Exercise prompt:
The records appear below. Set down exactly each line from the one that contains "Here are some" through the last, both included.

Data shown:
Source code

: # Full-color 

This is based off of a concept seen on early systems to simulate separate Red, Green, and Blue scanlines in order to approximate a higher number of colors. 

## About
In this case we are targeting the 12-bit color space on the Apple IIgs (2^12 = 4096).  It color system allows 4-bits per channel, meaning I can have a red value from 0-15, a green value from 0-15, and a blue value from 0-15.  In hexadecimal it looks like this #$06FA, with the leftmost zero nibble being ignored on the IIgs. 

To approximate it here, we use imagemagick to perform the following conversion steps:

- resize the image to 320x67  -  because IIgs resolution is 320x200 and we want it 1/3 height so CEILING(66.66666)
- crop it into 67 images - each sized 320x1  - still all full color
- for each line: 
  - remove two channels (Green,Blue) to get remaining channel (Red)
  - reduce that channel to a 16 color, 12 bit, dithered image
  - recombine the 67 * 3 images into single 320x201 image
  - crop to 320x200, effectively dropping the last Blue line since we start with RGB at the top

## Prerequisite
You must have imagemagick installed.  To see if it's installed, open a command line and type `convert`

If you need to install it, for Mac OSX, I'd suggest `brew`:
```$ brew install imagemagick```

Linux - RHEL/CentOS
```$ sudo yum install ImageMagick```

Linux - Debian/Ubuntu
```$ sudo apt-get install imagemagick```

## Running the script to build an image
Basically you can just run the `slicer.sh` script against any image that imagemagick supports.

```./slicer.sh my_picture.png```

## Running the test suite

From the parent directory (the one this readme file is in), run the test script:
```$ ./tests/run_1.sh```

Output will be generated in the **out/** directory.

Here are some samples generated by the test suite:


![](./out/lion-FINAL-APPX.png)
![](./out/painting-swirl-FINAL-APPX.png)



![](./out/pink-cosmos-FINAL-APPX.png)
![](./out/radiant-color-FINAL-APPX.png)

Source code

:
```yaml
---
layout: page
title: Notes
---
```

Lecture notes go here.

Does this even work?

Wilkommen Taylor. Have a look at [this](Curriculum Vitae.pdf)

Problem solution:
Here are some samples generated by the test suite:


![](./out/lion-FINAL-APPX.png)
![](./out/painting-swirl-FINAL-APPX.png)



![](./out/pink-cosmos-FINAL-APPX.png)
![](./out/radiant-color-FINAL-APPX.png)

Source code

:
```yaml
---
layout: page
title: Notes
---
```

Lecture notes go here.

Does this even work?

Wilkommen Taylor. Have a look at [this](Curriculum Vitae.pdf)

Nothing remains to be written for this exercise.